A pesar de sus esfuerzos por estrechar la distancia entre hombres y mujeres en materias culturales e intelectuales, y de sus notables aportaciones en el estudio de autores como Feijoo, Balzac, Daudet, Goethe y Byron, entre muchos otros, doña Emilia padeció en carne propia el machismo de su época. Tres veces fue propuesta para ingresar a la Real Academia Española (en 1889, 1891 y 1912) y tres veces fue rechazada. Entre sus detractores se encontraban los escritores Juan Valera, José María de Pereda y Marcelino Menéndez Pelayo, entre otros. La apoyaron, en cambio, Ramón de Campoamor, Miguel de Unamuno y el pintor Joaquín Sorolla, además de Benito Pérez Galdós.

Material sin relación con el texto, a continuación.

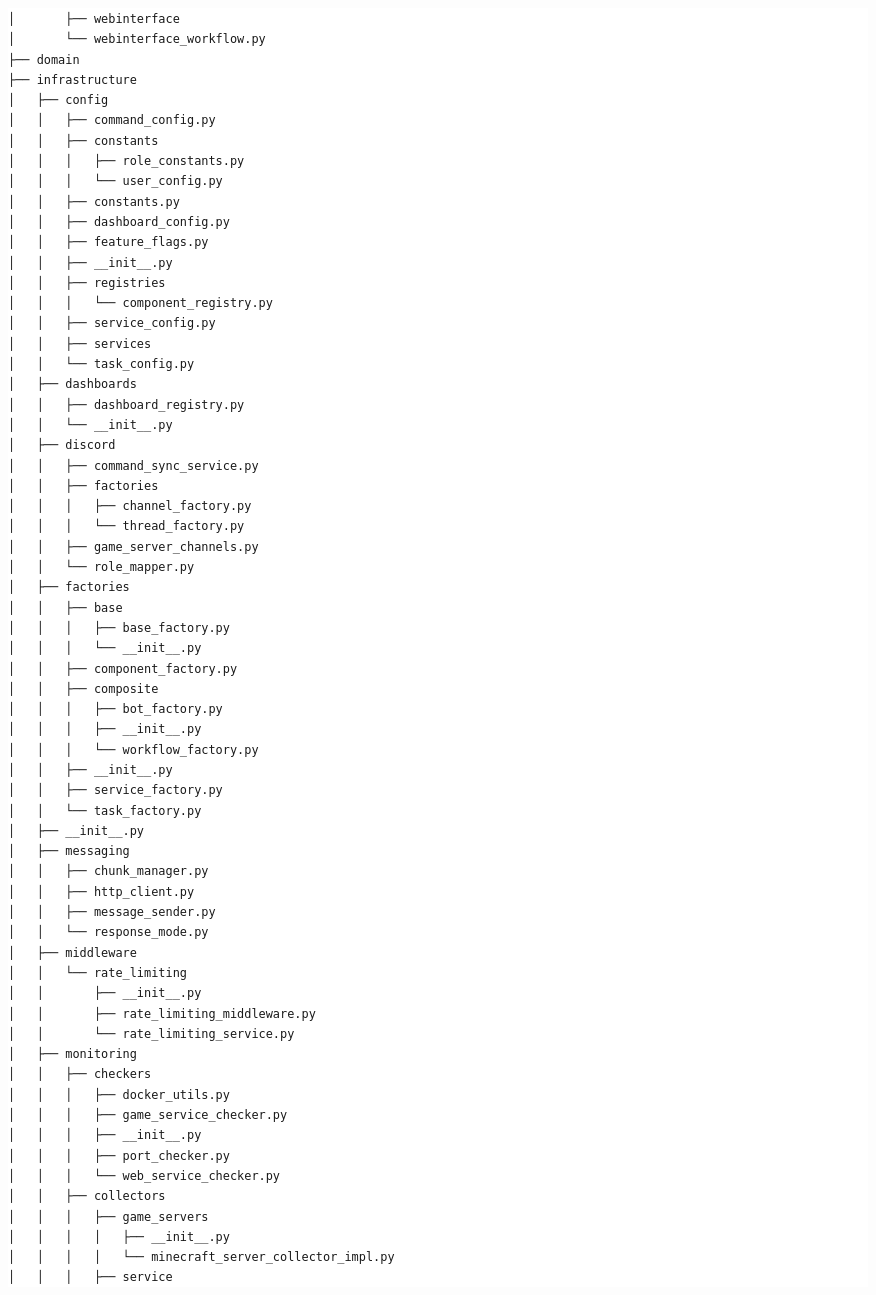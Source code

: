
 ```tree
│       ├── webinterface
│       └── webinterface_workflow.py
├── domain
├── infrastructure
│   ├── config
│   │   ├── command_config.py
│   │   ├── constants
│   │   │   ├── role_constants.py
│   │   │   └── user_config.py
│   │   ├── constants.py
│   │   ├── dashboard_config.py
│   │   ├── feature_flags.py
│   │   ├── __init__.py
│   │   ├── registries
│   │   │   └── component_registry.py
│   │   ├── service_config.py
│   │   ├── services
│   │   └── task_config.py
│   ├── dashboards
│   │   ├── dashboard_registry.py
│   │   └── __init__.py
│   ├── discord
│   │   ├── command_sync_service.py
│   │   ├── factories
│   │   │   ├── channel_factory.py
│   │   │   └── thread_factory.py
│   │   ├── game_server_channels.py
│   │   └── role_mapper.py
│   ├── factories
│   │   ├── base
│   │   │   ├── base_factory.py
│   │   │   └── __init__.py
│   │   ├── component_factory.py
│   │   ├── composite
│   │   │   ├── bot_factory.py
│   │   │   ├── __init__.py
│   │   │   └── workflow_factory.py
│   │   ├── __init__.py
│   │   ├── service_factory.py
│   │   └── task_factory.py
│   ├── __init__.py
│   ├── messaging
│   │   ├── chunk_manager.py
│   │   ├── http_client.py
│   │   ├── message_sender.py
│   │   └── response_mode.py
│   ├── middleware
│   │   └── rate_limiting
│   │       ├── __init__.py
│   │       ├── rate_limiting_middleware.py
│   │       └── rate_limiting_service.py
│   ├── monitoring
│   │   ├── checkers
│   │   │   ├── docker_utils.py
│   │   │   ├── game_service_checker.py
│   │   │   ├── __init__.py
│   │   │   ├── port_checker.py
│   │   │   └── web_service_checker.py
│   │   ├── collectors
│   │   │   ├── game_servers
│   │   │   │   ├── __init__.py
│   │   │   │   └── minecraft_server_collector_impl.py
│   │   │   ├── service
```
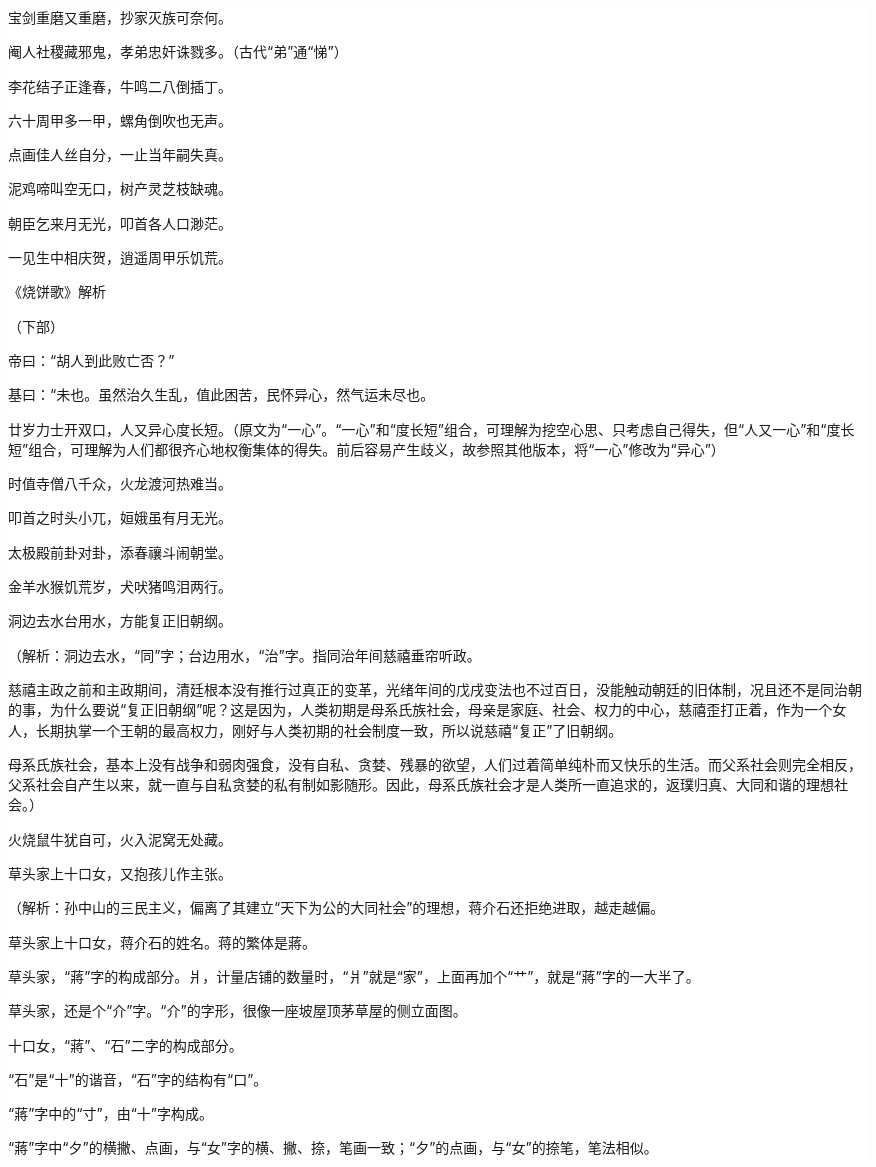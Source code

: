 宝剑重磨又重磨，抄家灭族可奈何。

阉人社稷藏邪鬼，孝弟忠奸诛戮多。（古代“弟”通“悌”）

李花结子正逢春，牛鸣二八倒插丁。

六十周甲多一甲，螺角倒吹也无声。

点画佳人丝自分，一止当年嗣失真。

泥鸡啼叫空无口，树产灵芝枝缺魂。

朝臣乞来月无光，叩首各人口渺茫。

一见生中相庆贺，逍遥周甲乐饥荒。

《烧饼歌》解析

（下部）

帝曰：“胡人到此败亡否？”

基曰：“未也。虽然治久生乱，值此困苦，民怀异心，然气运未尽也。

廿岁力士开双口，人又异心度长短。（原文为“一心”。“一心”和“度长短”组合，可理解为挖空心思、只考虑自己得失，但“人又一心”和“度长短”组合，可理解为人们都很齐心地权衡集体的得失。前后容易产生歧义，故参照其他版本，将“一心”修改为“异心”）

时值寺僧八千众，火龙渡河热难当。

叩首之时头小兀，姮娥虽有月无光。

太极殿前卦对卦，添春禳斗闹朝堂。

金羊水猴饥荒岁，犬吠猪鸣泪两行。

洞边去水台用水，方能复正旧朝纲。

（解析：洞边去水，“同”字；台边用水，“治”字。指同治年间慈禧垂帘听政。

慈禧主政之前和主政期间，清廷根本没有推行过真正的变革，光绪年间的戊戌变法也不过百日，没能触动朝廷的旧体制，况且还不是同治朝的事，为什么要说“复正旧朝纲”呢？这是因为，人类初期是母系氏族社会，母亲是家庭、社会、权力的中心，慈禧歪打正着，作为一个女人，长期执掌一个王朝的最高权力，刚好与人类初期的社会制度一致，所以说慈禧“复正”了旧朝纲。

母系氏族社会，基本上没有战争和弱肉强食，没有自私、贪婪、残暴的欲望，人们过着简单纯朴而又快乐的生活。而父系社会则完全相反，父系社会自产生以来，就一直与自私贪婪的私有制如影随形。因此，母系氏族社会才是人类所一直追求的，返璞归真、大同和谐的理想社会。）

火烧鼠牛犹自可，火入泥窝无处藏。

草头家上十口女，又抱孩儿作主张。

（解析：孙中山的三民主义，偏离了其建立“天下为公的大同社会”的理想，蒋介石还拒绝进取，越走越偏。

草头家上十口女，蒋介石的姓名。蒋的繁体是蔣。

草头家，“蔣”字的构成部分。爿，计量店铺的数量时，“爿”就是“家”，上面再加个“艹”，就是“蔣”字的一大半了。

草头家，还是个“介”字。“介”的字形，很像一座坡屋顶茅草屋的侧立面图。

十口女，“蔣”、“石”二字的构成部分。

“石”是“十”的谐音，“石”字的结构有“口”。

“蔣”字中的“寸”，由“十”字构成。

“蔣”字中“夕”的横撇、点画，与“女”字的横、撇、捺，笔画一致；“夕”的点画，与“女”的捺笔，笔法相似。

Resulta desgarradora la defensa de la autora gallega ante el rechazo de los académicos:
Si a título de ambición personal no debo insistir ni postular para la Academia, en nombre de mi sexo creo que hasta tengo el deber de sostener, en el terreno platónico y sin intrigas ni complots, la aptitud legal de las mujeres que lo merezcan para sentarse en aquel sillón, mientras haya Academias en el mundo.
Si bien se publicaron una buena cantidad de artículos sobre el tema en la prensa de la época, varios de ellos en la revista Nuevo Teatro Crítico, fundada y dirigida por Pardo Bazán, y algunos otros de carácter ofensivo tanto para la escritora gallega como hacia el sexo femenino, su postulación nunca llegó a buen puerto. No obstante, entre los logros de su lucha feminista se encuentra el haber sido la primera mujer en ocupar una tribuna en el Ateneo de Madrid, en 1887, y la designación de la cátedra de Literatura Contemporánea y Lenguas Neolatinas en la Universidad Central de Madrid, en 1916, ambas importantes batallas ganadas tanto para ella como para sus congéneres.
Su participación como conferenciante en el Ateneo fue muy activa, y entre el nutrido público que la escuchaba disertar sobre literatura rusa y otra variedad de temas, se encontraba Benito Pérez Galdós, quien fuera su amigo, primero, y eventualmente su amante, a finales de la década de 1880, tras la separación entre Pardo Bazán y su marido, de quien la ley de la época la impedía divorciarse. Amén de los detalles románticos de la relación de los escritores, de su amistad y admiración mutua queda constancia en las epístolas que aún se conservan.
El legado de Emilia Pardo Bazán se halla en sus ensayos, en su lucha feminista, en la inteligencia y la pasión desbordada de novelas como La sirena negra (1909), en las olas del mar gallego que salpican sus narraciones y en los varios centenares de relatos que tenemos a nuestra disposición. La mayoría de estos son realistas y costumbristas, gestados tras una fina observación de la realidad provincial y muchas veces recuperando las tradiciones del noroeste español; no obstante, la autora también incursionó en la literatura fantástica y hay una buena cantidad de cuentos que transgreden el canon de la época. En ellos se muestra heredera de Hoffmann, Poe o Maupassant, y recupera motivos como el vampiro, los espectros y la muerte, e incluso explora el territorio de lo fantástico interior, es decir, las patologías mentales que propician la aparición de fenómenos sobrenaturales, como ocurre por ejemplo en las narraciones breves “El ruido”, “La calavera” o “Eximente”.
Esta producción fue compilada recientemente en el libro Cuentos fantásticos de la editorial Eolas (2020) como parte de la colección “Las Puertas de lo Posible”, y es una magnífica oportunidad para conocer esta interesante faceta de doña Emilia. Ya sea como novelista, ensayista o cuentista, cien años después de su fallecimiento Pardo Bazán sigue demostrando que el talento y la elocuencia no tienen género. EP
- [i] Pardo Bazán, Emilia, “Miquiño mío”. Cartas a Galdós, edición de Isabel Parreño y Juan Manuel Hernández, Turner Noema, 2020.